I have a dataframe with four columns: service (String), show (String), country_1 (Integer), & country_2 (Integer). My objective is to produce a dataframe that consists of just two columns: service (String) & information (Map[Integer, List[String]])
where the map could contain multiple records of key-value pairs like this per streaming service:
{
"34521": ["The Crown", "Bridgerton", "The Queen's Gambit"],
"49678": ["The Crown", "Bridgerton", "The Queen's Gambit"]
}
One important thing to note is that in the future, more countries can be added, for example another few columns in the input dataframe like "country_3", "country_4", etc.

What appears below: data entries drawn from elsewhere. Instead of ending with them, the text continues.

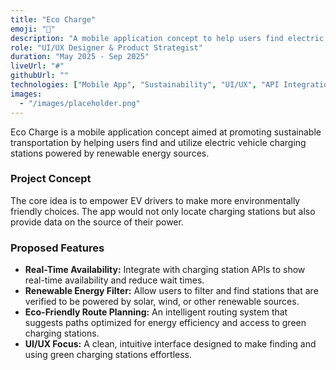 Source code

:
 ```yaml
---
title: "Eco Charge"
emoji: "🔋"
description: "A mobile application concept to help users find electric vehicle charging stations powered by renewable energy sources, promoting sustainable transportation."
role: "UI/UX Designer & Product Strategist"
duration: "May 2025 - Sep 2025"
liveUrl: "#"
githubUrl: ""
technologies: ["Mobile App", "Sustainability", "UI/UX", "API Integration"]
images:
  - "/images/placeholder.png"
---
```


Eco Charge is a mobile application concept aimed at promoting sustainable transportation by helping users find and utilize electric vehicle charging stations powered by renewable energy sources.

### Project Concept

The core idea is to empower EV drivers to make more environmentally friendly choices. The app would not only locate charging stations but also provide data on the source of their power.

### Proposed Features

- **Real-Time Availability:** Integrate with charging station APIs to show real-time availability and reduce wait times.
- **Renewable Energy Filter:** Allow users to filter and find stations that are verified to be powered by solar, wind, or other renewable sources.
- **Eco-Friendly Route Planning:** An intelligent routing system that suggests paths optimized for energy efficiency and access to green charging stations.
- **UI/UX Focus:** A clean, intuitive interface designed to make finding and using green charging stations effortless. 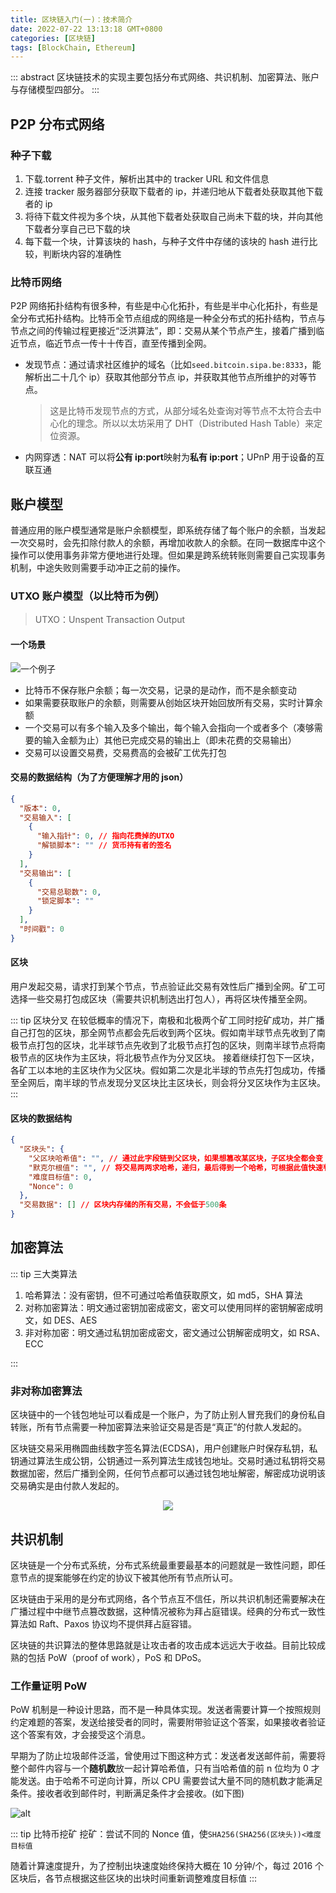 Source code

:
 ```yaml
---
title: 区块链入门(一)：技术简介
date: 2022-07-22 13:13:18 GMT+0800
categories: [区块链]
tags: [BlockChain, Ethereum]
---
```


::: abstract
区块链技术的实现主要包括分布式网络、共识机制、加密算法、账户与存储模型四部分。
:::

<!-- more -->

## P2P 分布式网络

### 种子下载

1. 下载.torrent 种子文件，解析出其中的 tracker URL 和文件信息
2. 连接 tracker 服务器部分获取下载者的 ip，并递归地从下载者处获取其他下载者的 ip
3. 将待下载文件视为多个块，从其他下载者处获取自己尚未下载的块，并向其他下载者分享自己已下载的块
4. 每下载一个块，计算该块的 hash，与种子文件中存储的该块的 hash 进行比较，判断块内容的准确性

### 比特币网络

P2P 网络拓扑结构有很多种，有些是中心化拓扑，有些是半中心化拓扑，有些是全分布式拓扑结构。比特币全节点组成的网络是一种全分布式的拓扑结构，节点与节点之间的传输过程更接近“泛洪算法”，即：交易从某个节点产生，接着广播到临近节点，临近节点一传十十传百，直至传播到全网。

- 发现节点：通过请求社区维护的域名（比如`seed.bitcoin.sipa.be:8333`，能解析出二十几个 ip）获取其他部分节点 ip，并获取其他节点所维护的对等节点。
  > 这是比特币发现节点的方式，从部分域名处查询对等节点不太符合去中心化的理念。所以以太坊采用了 DHT（Distributed Hash Table）来定位资源。
- 内网穿透：NAT 可以将**公有 ip:port**映射为**私有 ip:port**；UPnP 用于设备的互联互通

## 账户模型

普通应用的账户模型通常是账户余额模型，即系统存储了每个账户的余额，当发起一次交易时，会先扣除付款人的余额，再增加收款人的余额。在同一数据库中这个操作可以使用事务非常方便地进行处理。但如果是跨系统转账则需要自己实现事务机制，中途失败则需要手动冲正之前的操作。

### UTXO 账户模型（以比特币为例）

> UTXO：Unspent Transaction Output

#### 一个场景

![一个例子](https://cdn.jsdelivr.net/gh/Urie96/images/20220722132443.jpg)

- 比特币不保存账户余额；每一次交易，记录的是动作，而不是余额变动
- 如果需要获取账户的余额，则需要从创始区块开始回放所有交易，实时计算余额
- 一个交易可以有多个输入及多个输出，每个输入会指向一个或者多个（凑够需要的输入金额为止）其他已完成交易的输出上（即未花费的交易输出）
- 交易可以设置交易费，交易费高的会被矿工优先打包

#### 交易的数据结构（为了方便理解才用的 json）

```json
{
  "版本": 0,
  "交易输入": [
    {
      "输入指针": 0, // 指向花费掉的UTXO
      "解锁脚本": "" // 货币持有者的签名
    }
  ],
  "交易输出": [
    {
      "交易总聪数": 0,
      "锁定脚本": ""
    }
  ],
  "时间戳": 0
}
```

#### 区块

用户发起交易，请求打到某个节点，节点验证此交易有效性后广播到全网。矿工可选择一些交易打包成区块（需要共识机制选出打包人），再将区块传播至全网。

::: tip 区块分叉
在较低概率的情况下，南极和北极两个矿工同时挖矿成功，并广播自己打包的区块，那全网节点都会先后收到两个区块。假如南半球节点先收到了南极节点打包的区块，北半球节点先收到了北极节点打包的区块，则南半球节点将南极节点的区块作为主区块，将北极节点作为分叉区块。
接着继续打包下一区块，各矿工以本地的主区块作为父区块。假如第二次是北半球的节点先打包成功，传播至全网后，南半球的节点发现分叉区块比主区块长，则会将分叉区块作为主区块。
:::

#### 区块的数据结构

```json
{
  "区块头": {
    "父区块哈希值": "", // 通过此字段链到父区块，如果想篡改某区块，子区块全都会变
    "默克尔根值": "", // 将交易两两求哈希，递归，最后得到一个哈希，可根据此值快速判断该区块是否包含某区块
    "难度目标值": 0,
    "Nonce": 0
  },
  "交易数据": [] // 区块内存储的所有交易，不会低于500条
}
```

## 加密算法

::: tip 三大类算法

1. 哈希算法：没有密钥，但不可通过哈希值获取原文，如 md5，SHA 算法
2. 对称加密算法：明文通过密钥加密成密文，密文可以使用同样的密钥解密成明文，如 DES、AES
3. 非对称加密：明文通过私钥加密成密文，密文通过公钥解密成明文，如 RSA、ECC

:::

### 非对称加密算法

区块链中的一个钱包地址可以看成是一个账户，为了防止别人冒充我们的身份私自转账，所有节点需要一种加密算法来验证交易是否是“真正”的付款人发起的。

区块链交易采用椭圆曲线数字签名算法(ECDSA)，用户创建账户时保存私钥，私钥通过算法生成公钥，公钥通过一系列算法生成钱包地址。交易时通过私钥将交易数据加密，然后广播到全网，任何节点都可以通过钱包地址解密，解密成功说明该交易确实是由付款人发起的。

<div align=center>
<img src="https://cdn.jsdelivr.net/gh/Urie96/images/20220722134427.jpg"/>
</div>

## 共识机制

区块链是一个分布式系统，分布式系统最重要最基本的问题就是一致性问题，即任意节点的提案能够在约定的协议下被其他所有节点所认可。

区块链由于采用的是分布式网络，各个节点互不信任，所以共识机制还需要解决在广播过程中中继节点篡改数据，这种情况被称为拜占庭错误。经典的分布式一致性算法如 Raft、Paxos 协议均不提供拜占庭容错。

区块链的共识算法的整体思路就是让攻击者的攻击成本远远大于收益。目前比较成熟的包括 PoW（proof of work），PoS 和 DPoS。

### 工作量证明 PoW

PoW 机制是一种设计思路，而不是一种具体实现。发送者需要计算一个按照规则约定难题的答案，发送给接受者的同时，需要附带验证这个答案，如果接收者验证这个答案有效，才会接受这个消息。

早期为了防止垃圾邮件泛滥，曾使用过下图这种方式：发送者发送邮件前，需要将整个邮件内容与一个**随机数**放一起计算哈希值，只有当哈希值的前 n 位均为 0 才能发送。由于哈希不可逆向计算，所以 CPU 需要尝试大量不同的随机数才能满足条件。接收者收到邮件时，判断满足条件才会接收。(如下图)

![alt](https://cdn.jsdelivr.net/gh/Urie96/images/20220722134808.jpg)

::: tip 比特币挖矿
挖矿：尝试不同的 Nonce 值，使`SHA256(SHA256(区块头))<难度目标值`

随着计算速度提升，为了控制出块速度始终保持大概在 10 分钟/个，每过 2016 个区块后，各节点根据这些区块的出块时间重新调整难度目标值
:::
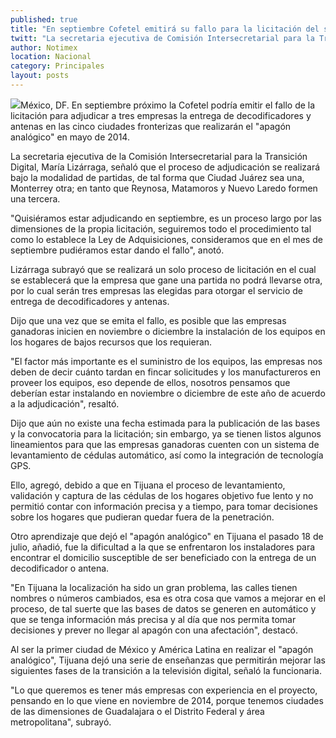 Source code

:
 ```yaml
---
published: true
title: "En septiembre Cofetel emitirá su fallo para la licitación del segundo \"apagón\""
twitt: "La secretaria ejecutiva de Comisión Intersecretarial para la Transición Digital, María Lizárraga, dijo que la adjudicación se realizará por partidas, de tal forma que Juárez sea una, Monterrey otra, mientras que Reynosa, Matamoros y Nuevo Laredo formen una tercera."
author: Notimex
location: Nacional
category: Principales
layout: posts
---
```


![](http://i.imgur.com/WdUgdy7m.jpg)México, DF. En septiembre próximo la Cofetel podría emitir el fallo de la licitación para adjudicar a tres empresas la entrega de decodificadores y antenas en las cinco ciudades fronterizas que realizarán el "apagón analógico" en mayo de 2014.

La secretaria ejecutiva de la Comisión Intersecretarial para la Transición Digital, María Lizárraga, señaló que el proceso de adjudicación se realizará bajo la modalidad de partidas, de tal forma que Ciudad Juárez sea una, Monterrey otra; en tanto que Reynosa, Matamoros y Nuevo Laredo formen una tercera.

"Quisiéramos estar adjudicando en septiembre, es un proceso largo por las dimensiones de la propia licitación, seguiremos todo el procedimiento tal como lo establece la Ley de Adquisiciones, consideramos que en el mes de septiembre pudiéramos estar dando el fallo", anotó.

Lizárraga subrayó que se realizará un solo proceso de licitación en el cual se establecerá que la empresa que gane una partida no podrá llevarse otra, por lo cual serán tres empresas las elegidas para otorgar el servicio de entrega de decodificadores y antenas.

Dijo que una vez que se emita el fallo, es posible que las empresas ganadoras inicien en noviembre o diciembre la instalación de los equipos en los hogares de bajos recursos que los requieran.

"El factor más importante es el suministro de los equipos, las empresas nos deben de decir cuánto tardan en fincar solicitudes y los manufactureros en proveer los equipos, eso depende de ellos, nosotros pensamos que deberían estar instalando en noviembre o diciembre de este año de acuerdo a la adjudicación", resaltó.

Dijo que aún no existe una fecha estimada para la publicación de las bases y la convocatoria para la licitación; sin embargo, ya se tienen listos algunos lineamientos para que las empresas ganadoras cuenten con un sistema de levantamiento de cédulas automático, así como la integración de tecnología GPS.

Ello, agregó, debido a que en Tijuana el proceso de levantamiento, validación y captura de las cédulas de los hogares objetivo fue lento y no permitió contar con información precisa y a tiempo, para tomar decisiones sobre los hogares que pudieran quedar fuera de la penetración.

Otro aprendizaje que dejó el "apagón analógico" en Tijuana el pasado 18 de julio, añadió, fue la dificultad a la que se enfrentaron los instaladores para encontrar el domicilio susceptible de ser beneficiado con la entrega de un decodificador o antena.

"En Tijuana la localización ha sido un gran problema, las calles tienen nombres o números cambiados, esa es otra cosa que vamos a mejorar en el proceso, de tal suerte que las bases de datos se generen en automático y que se tenga información más precisa y al día que nos permita tomar decisiones y prever no llegar al apagón con una afectación", destacó.

Al ser la primer ciudad de México y América Latina en realizar el "apagón analógico", Tijuana dejó una serie de enseñanzas que permitirán mejorar las siguientes fases de la transición a la televisión digital, señaló la funcionaria.

"Lo que queremos es tener más empresas con experiencia en el proyecto, pensando en lo que viene en noviembre de 2014, porque tenemos ciudades de las dimensiones de Guadalajara o el Distrito Federal y área metropolitana", subrayó.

The objective with solution code is to also hopefully account for these things and not just hardcode selected columns like I had done in my attempted solution below, if that makes sense.
Schema:
root
|-- service: string (nullable = true)
|-- show: string (nullable = true)
|-- country_1: integer (nullable = true)
|-- country_2: integer (nullable = true)
Dataframe:
service | show | country_1 | country_2
Netflix The Crown 34521 49678
Netflix Bridgerton 34521 49678
Netflix The Queen's Gambit 34521 49678
Peacock The Office 34521 49678
Disney+ WandaVision 34521 49678
Disney+ Marvel's 616 34521 49678
Disney+ The Mandalorian 34521 49678
Apple TV Ted Lasso 34521 49678
Apple TV The Morning Show 34521 49678
Schema:
root
|-- service: string (nullable = true)
|-- information: map (nullable = false)
| |-- key: integer
| |-- value: array (valueContainsNull = true)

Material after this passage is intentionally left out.